INSTRUCTIONS FOR THE TASK: All that is needed is every line of the listing below that has "html".
SUPPLIED DATA START
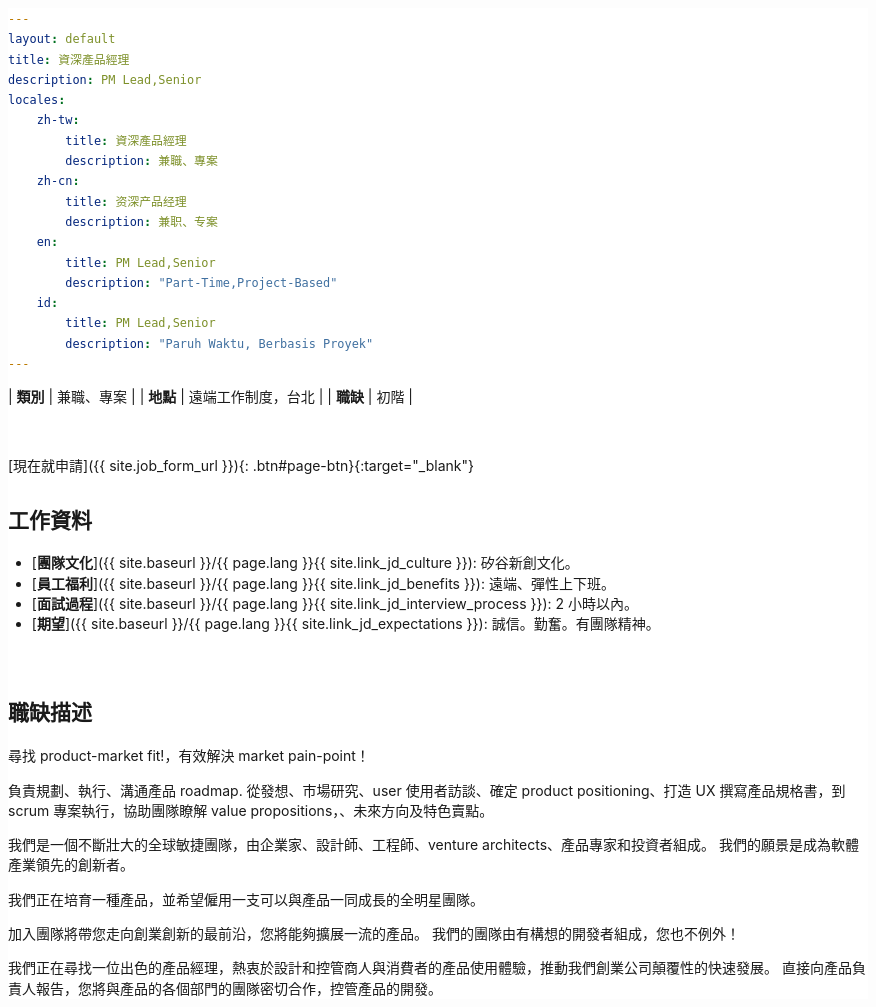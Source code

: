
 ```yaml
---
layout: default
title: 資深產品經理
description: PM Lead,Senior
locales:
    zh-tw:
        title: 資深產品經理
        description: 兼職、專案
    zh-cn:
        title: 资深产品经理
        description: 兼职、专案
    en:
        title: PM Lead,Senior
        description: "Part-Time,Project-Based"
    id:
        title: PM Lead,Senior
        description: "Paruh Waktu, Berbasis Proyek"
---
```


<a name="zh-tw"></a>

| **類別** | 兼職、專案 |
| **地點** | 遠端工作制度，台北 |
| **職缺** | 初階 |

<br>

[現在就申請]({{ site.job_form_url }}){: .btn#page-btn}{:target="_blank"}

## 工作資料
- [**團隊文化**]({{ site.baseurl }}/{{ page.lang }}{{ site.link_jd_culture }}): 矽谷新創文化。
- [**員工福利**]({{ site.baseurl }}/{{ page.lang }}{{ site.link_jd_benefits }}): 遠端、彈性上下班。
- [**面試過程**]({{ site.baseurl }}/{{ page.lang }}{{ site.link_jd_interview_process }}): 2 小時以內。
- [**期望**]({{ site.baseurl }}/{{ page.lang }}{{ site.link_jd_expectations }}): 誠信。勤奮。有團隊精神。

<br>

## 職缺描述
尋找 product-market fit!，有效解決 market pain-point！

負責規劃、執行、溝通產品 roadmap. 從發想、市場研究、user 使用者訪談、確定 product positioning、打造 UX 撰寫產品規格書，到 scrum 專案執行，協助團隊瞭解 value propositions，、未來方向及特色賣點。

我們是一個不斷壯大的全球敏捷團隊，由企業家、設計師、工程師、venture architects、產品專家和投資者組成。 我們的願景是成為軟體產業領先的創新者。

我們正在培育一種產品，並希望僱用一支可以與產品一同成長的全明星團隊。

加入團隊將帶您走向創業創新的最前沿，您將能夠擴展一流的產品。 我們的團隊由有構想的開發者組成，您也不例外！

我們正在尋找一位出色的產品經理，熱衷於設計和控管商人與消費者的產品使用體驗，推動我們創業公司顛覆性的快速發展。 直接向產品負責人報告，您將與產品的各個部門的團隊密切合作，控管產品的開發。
SUPPLIED DATA END
SUPPLIED DATA START
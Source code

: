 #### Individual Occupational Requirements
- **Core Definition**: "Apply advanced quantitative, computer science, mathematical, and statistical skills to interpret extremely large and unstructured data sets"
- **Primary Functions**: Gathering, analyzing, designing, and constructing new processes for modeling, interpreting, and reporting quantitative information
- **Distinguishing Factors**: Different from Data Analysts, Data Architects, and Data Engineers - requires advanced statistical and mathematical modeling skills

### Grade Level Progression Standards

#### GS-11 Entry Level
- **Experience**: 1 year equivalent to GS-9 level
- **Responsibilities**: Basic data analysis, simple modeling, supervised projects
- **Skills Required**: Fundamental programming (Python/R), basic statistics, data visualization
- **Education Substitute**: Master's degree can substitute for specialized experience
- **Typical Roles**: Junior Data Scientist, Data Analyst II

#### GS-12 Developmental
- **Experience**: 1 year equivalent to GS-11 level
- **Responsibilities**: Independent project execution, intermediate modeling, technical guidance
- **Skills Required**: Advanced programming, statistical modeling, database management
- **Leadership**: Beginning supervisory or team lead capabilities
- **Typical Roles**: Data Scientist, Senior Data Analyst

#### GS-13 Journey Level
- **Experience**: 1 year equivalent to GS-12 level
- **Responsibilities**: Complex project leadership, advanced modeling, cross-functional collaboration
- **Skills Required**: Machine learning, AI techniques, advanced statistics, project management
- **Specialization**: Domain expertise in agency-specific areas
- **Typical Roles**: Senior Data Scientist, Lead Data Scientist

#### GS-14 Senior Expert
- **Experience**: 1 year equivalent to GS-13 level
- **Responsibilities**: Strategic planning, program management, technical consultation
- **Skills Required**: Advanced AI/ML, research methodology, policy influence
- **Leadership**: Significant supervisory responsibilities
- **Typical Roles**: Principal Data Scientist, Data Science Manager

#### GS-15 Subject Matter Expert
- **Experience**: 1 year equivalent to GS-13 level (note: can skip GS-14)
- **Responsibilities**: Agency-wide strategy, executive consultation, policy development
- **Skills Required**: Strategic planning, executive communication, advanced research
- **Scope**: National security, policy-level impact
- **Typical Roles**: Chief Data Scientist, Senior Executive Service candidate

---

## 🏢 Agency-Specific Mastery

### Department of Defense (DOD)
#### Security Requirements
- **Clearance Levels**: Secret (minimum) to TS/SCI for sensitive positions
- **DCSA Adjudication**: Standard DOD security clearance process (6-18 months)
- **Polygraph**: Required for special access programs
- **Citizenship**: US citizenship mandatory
SUPPLIED DATA END
SUPPLIED DATA START
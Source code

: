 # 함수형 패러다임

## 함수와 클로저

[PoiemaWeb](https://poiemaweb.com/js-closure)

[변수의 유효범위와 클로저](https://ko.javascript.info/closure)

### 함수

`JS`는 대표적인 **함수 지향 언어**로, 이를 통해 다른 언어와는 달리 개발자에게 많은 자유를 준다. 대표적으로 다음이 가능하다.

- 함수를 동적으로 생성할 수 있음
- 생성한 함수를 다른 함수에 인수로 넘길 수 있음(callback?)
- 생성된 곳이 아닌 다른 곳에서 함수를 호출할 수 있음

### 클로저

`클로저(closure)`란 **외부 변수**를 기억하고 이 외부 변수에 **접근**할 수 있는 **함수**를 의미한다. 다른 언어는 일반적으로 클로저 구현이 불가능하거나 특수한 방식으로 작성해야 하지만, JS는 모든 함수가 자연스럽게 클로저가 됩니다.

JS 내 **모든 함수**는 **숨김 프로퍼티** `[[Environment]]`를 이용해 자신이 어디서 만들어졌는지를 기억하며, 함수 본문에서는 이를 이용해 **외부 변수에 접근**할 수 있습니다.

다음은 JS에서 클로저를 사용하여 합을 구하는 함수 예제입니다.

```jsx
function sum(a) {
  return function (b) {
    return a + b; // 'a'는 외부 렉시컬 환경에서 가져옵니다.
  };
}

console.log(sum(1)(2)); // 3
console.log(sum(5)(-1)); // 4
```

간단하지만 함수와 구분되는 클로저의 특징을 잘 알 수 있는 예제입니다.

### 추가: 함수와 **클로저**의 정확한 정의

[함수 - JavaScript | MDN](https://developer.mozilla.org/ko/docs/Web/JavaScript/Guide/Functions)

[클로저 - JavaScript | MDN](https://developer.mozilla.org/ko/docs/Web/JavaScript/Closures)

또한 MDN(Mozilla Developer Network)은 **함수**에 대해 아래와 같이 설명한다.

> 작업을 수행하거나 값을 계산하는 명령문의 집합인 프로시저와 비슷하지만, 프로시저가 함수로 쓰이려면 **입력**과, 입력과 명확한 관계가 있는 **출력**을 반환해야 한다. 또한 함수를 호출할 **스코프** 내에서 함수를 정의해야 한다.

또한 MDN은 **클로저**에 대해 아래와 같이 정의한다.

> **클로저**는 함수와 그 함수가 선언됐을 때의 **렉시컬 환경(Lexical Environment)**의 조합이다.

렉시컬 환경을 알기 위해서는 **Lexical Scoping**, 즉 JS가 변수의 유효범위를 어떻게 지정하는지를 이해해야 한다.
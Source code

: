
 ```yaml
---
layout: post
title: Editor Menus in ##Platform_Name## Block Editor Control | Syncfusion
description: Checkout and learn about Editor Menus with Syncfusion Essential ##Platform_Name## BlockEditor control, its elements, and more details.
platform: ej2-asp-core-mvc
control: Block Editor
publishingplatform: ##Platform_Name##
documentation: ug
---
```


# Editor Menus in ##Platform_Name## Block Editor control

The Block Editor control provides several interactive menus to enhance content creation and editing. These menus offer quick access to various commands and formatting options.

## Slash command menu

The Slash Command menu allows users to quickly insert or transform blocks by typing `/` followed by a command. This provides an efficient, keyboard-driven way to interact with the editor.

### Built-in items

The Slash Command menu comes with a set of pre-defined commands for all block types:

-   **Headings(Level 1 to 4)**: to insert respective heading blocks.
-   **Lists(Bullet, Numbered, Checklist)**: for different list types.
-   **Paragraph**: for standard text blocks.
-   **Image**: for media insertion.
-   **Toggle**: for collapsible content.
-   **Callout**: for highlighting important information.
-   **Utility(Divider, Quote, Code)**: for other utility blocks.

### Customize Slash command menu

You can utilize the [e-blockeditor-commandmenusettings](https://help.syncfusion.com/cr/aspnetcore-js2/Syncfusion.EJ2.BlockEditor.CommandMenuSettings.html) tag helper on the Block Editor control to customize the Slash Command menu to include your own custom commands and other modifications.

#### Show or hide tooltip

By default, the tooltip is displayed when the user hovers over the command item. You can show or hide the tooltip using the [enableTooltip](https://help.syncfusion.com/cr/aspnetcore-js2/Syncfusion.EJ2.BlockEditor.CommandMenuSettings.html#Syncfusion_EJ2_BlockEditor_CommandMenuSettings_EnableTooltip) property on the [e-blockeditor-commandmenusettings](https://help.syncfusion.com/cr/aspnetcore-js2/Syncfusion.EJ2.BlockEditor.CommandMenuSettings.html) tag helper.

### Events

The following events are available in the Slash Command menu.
SUPPLIED DATA END
EXERCISE RESULT:
You can utilize the [e-blockeditor-commandmenusettings](https://help.syncfusion.com/cr/aspnetcore-js2/Syncfusion.EJ2.BlockEditor.CommandMenuSettings.html) tag helper on the Block Editor control to customize the Slash Command menu to include your own custom commands and other modifications.
By default, the tooltip is displayed when the user hovers over the command item. You can show or hide the tooltip using the [enableTooltip](https://help.syncfusion.com/cr/aspnetcore-js2/Syncfusion.EJ2.BlockEditor.CommandMenuSettings.html#Syncfusion_EJ2_BlockEditor_CommandMenuSettings_EnableTooltip) property on the [e-blockeditor-commandmenusettings](https://help.syncfusion.com/cr/aspnetcore-js2/Syncfusion.EJ2.BlockEditor.CommandMenuSettings.html) tag helper.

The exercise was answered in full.